Admir Aganović

Personal information
- Date of birth: 25 August 1986 (age 39)
- Place of birth: Ugljevik, SFR Yugoslavia
- Height: 1.82 m (6 ft 0 in)
- Position: Striker

Youth career
- Rudar Ugljevik
- Partizan

Senior career*
- Years: Team / Apps / (Gls)
- 2004–2007: Partizan / 0 / (0)
- 2004–2006: → Teleoptik (loan)
- 2006: → Dinamo Vranje (loan) / 18 / (6)
- 2007: → Zemun (loan) / 12 / (0)
- 2007: Mladost Lučani / 11 / (1)
- 2008: Čukarički / 18 / (3)
- 2009: Dender / 21 / (8)
- 2009–2011: Neuchâtel Xamax / 20 / (2)
- 2010–2011: → Gaz Metan Mediaș (loan) / 13 / (2)
- 2012: Syrianska / 25 / (4)
- 2013–2015: Assyriska FF / 49 / (17)
- 2015–2016: Landskrona BoIS / 25 / (9)
- Total:  / 212 / (52)

International career
- 2004: Bosnia and Herzegovina U19 / 3 / (0)
- 2007–2008: Bosnia and Herzegovina U21 / 6 / (2)
- 2008: Bosnia and Herzegovina / 1 / (0)

= Admir Aganović =

Bosnian footballer

Admir Aganović (born 25 August 1986) is a Bosnian former professional footballer who played as a striker.

==Club career==
Aganović came through the youth system of Partizan, but failed to make a first-team debut. He instead played on loan at Teleoptik in the Serbian League Belgrade, Dinamo Vranje in the Serbian First League, and Zemun in the Serbian SuperLiga. While in Serbia, Aganović also spent some time with fellow SuperLiga clubs Mladost Lučani and Čukarički.

In the 2009 winter transfer window, Aganović moved to Belgium and joined Belgian Pro League side Dender.
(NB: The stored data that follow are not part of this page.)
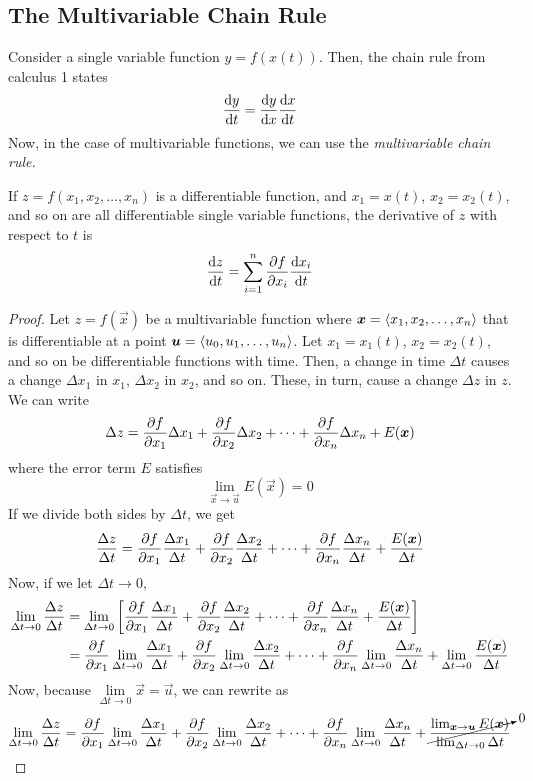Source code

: \subsection{The Multivariable Chain Rule}
Consider a single variable function \(y=f(x(t))\). Then, the chain rule from calculus 1 states
\[ \dv{y}{t} = \dv{y}{x}\dv{x}{t} \]
Now, in the case of multivariable functions, we can use the \it{multivariable chain rule}.
\begin{theorem}
    If \(z=f(x_1, x_2, \dots, x_n)\) is a differentiable function, and \(x_1=x(t)\), \(x_2=x_2(t)\), and so on are all differentiable single variable functions, the derivative of \(z\) with respect to \(t\) is 
    \[ \dv{z}{t} = \sum_{i=1}^n\pdv{f}{x_i}\dv{x_i}{t} \]
\end{theorem}
\begin{proof}
    Let \(z=f(\vec x)\) be a multivariable function where \(\boldsymbol{x} = \left\langle x_1, x_2, \dots, x_n \right\rangle\) that is differentiable at a point \(\boldsymbol{u} = \left\langle u_0, u_1, \dots, u_n \right\rangle\). Let \(x_1=x_1(t)\), \(x_2=x_2(t)\), and so on be differentiable functions with time. Then, a change in time \( \Delta t\) causes a change \(\Delta x_1\) in \(x_1\), \(\Delta x_2\) in \(x_2\), and so on. These, in turn, cause a change \(\Delta z\) in \(z\). We can write
    \[ \Delta z = \pdv{f}{x_1}\Delta x_1 + \pdv{f}{x_2}\Delta x_2 + \dots + \pdv{f}{x_n}\Delta x_n  + E(\boldsymbol{x}) \]
    where the error term \(E\) satisfies
    \[ \lim_{\vec x\to \vec u}E(\vec x) = 0\]
    If we divide both sides by \(\Delta t\), we get
    \[ \frac{\Delta z}{\Delta t} = \pdv{f}{x_1}\frac{\Delta x_1}{\Delta t} + \pdv{f}{x_2}\frac{\Delta x_2}{\Delta t} + \dots + \pdv{f}{x_n}\frac{\Delta x_n}{\Delta t} + \frac{E(\boldsymbol{x})}{\Delta t} \]
    Now, if we let \(\Delta t\to 0\), 
    \begin{align*} \lim_{\Delta t\to 0}\frac{\Delta z}{\Delta t} &= \lim_{\Delta t\to 0}\bqty{\pdv{f}{x_1}\frac{\Delta x_1}{\Delta t} + \pdv{f}{x_2}\frac{\Delta x_2}{\Delta t} + \dots + \pdv{f}{x_n}\frac{\Delta x_n}{\Delta t} + \frac{E(\vec x)}{\Delta t}} \\
    &= \pdv{f}{x_1}\lim_{\Delta t\to 0}\frac{\Delta x_1}{\Delta t} + \pdv{f}{x_2}\lim_{\Delta t\to 0}\frac{\Delta x_2}{\Delta t} + \dots + \pdv{f}{x_n}\lim_{\Delta t \to 0}\frac{\Delta x_n}{\Delta t} + \lim_{\Delta t\to 0}\frac{E(\vec x)}{\Delta t}
    \end{align*}
    Now, because \(\lim\limits_{\Delta t\to 0}\vec x = \vec u\), we can rewrite as
    \begin{align*}
        \lim_{\Delta t\to 0}\frac{\Delta z}{\Delta t} &= \pdv{f}{x_1}\lim_{\Delta t\to 0}\frac{\Delta x_1}{\Delta t} + \pdv{f}{x_2}\lim_{\Delta t\to 0}\frac{\Delta x_2}{\Delta t} + \dots + \pdv{f}{x_n}\lim_{\Delta t \to 0}\frac{\Delta x_n}{\Delta t} + \cancelto{0}{\frac{\lim_{\vec x\to\vec u}E(\vec x)}{\lim_{\Delta t\to 0}\Delta t}} \\

\end{align*}
\end{proof}
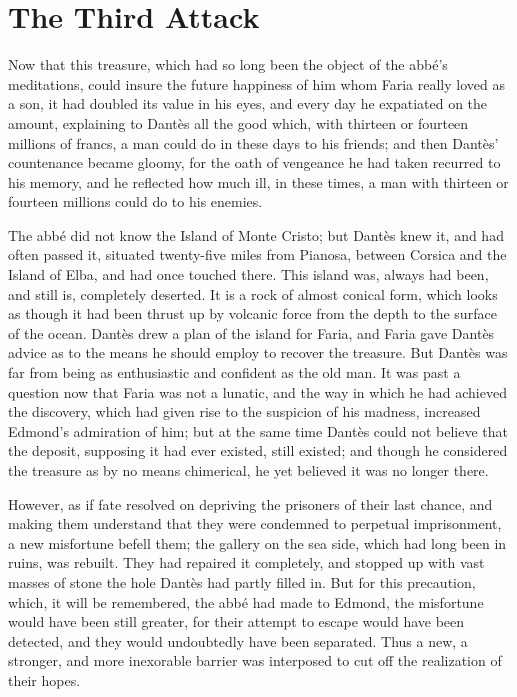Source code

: \chapter{The Third Attack}

Now that this treasure, which had so long been the object of the abbé’s
meditations, could insure the future happiness of him whom Faria really
loved as a son, it had doubled its value in his eyes, and every day he
expatiated on the amount, explaining to Dantès all the good which, with
thirteen or fourteen millions of francs, a man could do in these days
to his friends; and then Dantès’ countenance became gloomy, for the
oath of vengeance he had taken recurred to his memory, and he reflected
how much ill, in these times, a man with thirteen or fourteen millions
could do to his enemies.

The abbé did not know the Island of Monte Cristo; but Dantès knew it,
and had often passed it, situated twenty-five miles from Pianosa,
between Corsica and the Island of Elba, and had once touched there.
This island was, always had been, and still is, completely deserted. It
is a rock of almost conical form, which looks as though it had been
thrust up by volcanic force from the depth to the surface of the ocean.
Dantès drew a plan of the island for Faria, and Faria gave Dantès
advice as to the means he should employ to recover the treasure. But
Dantès was far from being as enthusiastic and confident as the old man.
It was past a question now that Faria was not a lunatic, and the way in
which he had achieved the discovery, which had given rise to the
suspicion of his madness, increased Edmond’s admiration of him; but at
the same time Dantès could not believe that the deposit, supposing it
had ever existed, still existed; and though he considered the treasure
as by no means chimerical, he yet believed it was no longer there.

However, as if fate resolved on depriving the prisoners of their last
chance, and making them understand that they were condemned to
perpetual imprisonment, a new misfortune befell them; the gallery on
the sea side, which had long been in ruins, was rebuilt. They had
repaired it completely, and stopped up with vast masses of stone the
hole Dantès had partly filled in. But for this precaution, which, it
will be remembered, the abbé had made to Edmond, the misfortune would
have been still greater, for their attempt to escape would have been
detected, and they would undoubtedly have been separated. Thus a new, a
stronger, and more inexorable barrier was interposed to cut off the
realization of their hopes.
He subsequently played for Swiss Super League club Neuchâtel Xamax and Romanian Liga I side Gaz Metan Mediaș. Between 2012 and 2016, Aganović played for three Swedish clubs, namely Syrianska, Assyriska FF, and Landskrona BoIS.

==International career==
On 1 June 2008, Aganović made his full international debut for Bosnia and Herzegovina in a 1–0 home friendly win over Azerbaijan, his sole international appearance.